- _EXERCISE INPUTS_

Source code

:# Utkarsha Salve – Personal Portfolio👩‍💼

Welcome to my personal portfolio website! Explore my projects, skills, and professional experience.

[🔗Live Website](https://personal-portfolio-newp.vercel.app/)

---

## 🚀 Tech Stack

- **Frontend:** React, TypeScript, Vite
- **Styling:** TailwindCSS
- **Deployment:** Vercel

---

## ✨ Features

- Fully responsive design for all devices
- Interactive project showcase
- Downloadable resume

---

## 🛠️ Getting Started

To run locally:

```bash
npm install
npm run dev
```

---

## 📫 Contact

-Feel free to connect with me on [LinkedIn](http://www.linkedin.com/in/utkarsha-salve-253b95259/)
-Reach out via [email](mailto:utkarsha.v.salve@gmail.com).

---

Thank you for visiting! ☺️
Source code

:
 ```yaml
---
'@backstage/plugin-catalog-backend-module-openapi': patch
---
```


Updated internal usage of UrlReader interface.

- _TASK GOAL_
Retype the records above exactly.

- _WRITTEN ANSWER_
Source code

:# Utkarsha Salve – Personal Portfolio👩‍💼

Welcome to my personal portfolio website! Explore my projects, skills, and professional experience.

[🔗Live Website](https://personal-portfolio-newp.vercel.app/)

---

## 🚀 Tech Stack

- **Frontend:** React, TypeScript, Vite
- **Styling:** TailwindCSS
- **Deployment:** Vercel

---

## ✨ Features

- Fully responsive design for all devices
- Interactive project showcase
- Downloadable resume

---

## 🛠️ Getting Started

To run locally:

```bash
npm install
npm run dev
```

---

## 📫 Contact

-Feel free to connect with me on [LinkedIn](http://www.linkedin.com/in/utkarsha-salve-253b95259/)
-Reach out via [email](mailto:utkarsha.v.salve@gmail.com).

---

Thank you for visiting! ☺️
Source code

:
 ```yaml
---
'@backstage/plugin-catalog-backend-module-openapi': patch
---
```


Updated internal usage of UrlReader interface.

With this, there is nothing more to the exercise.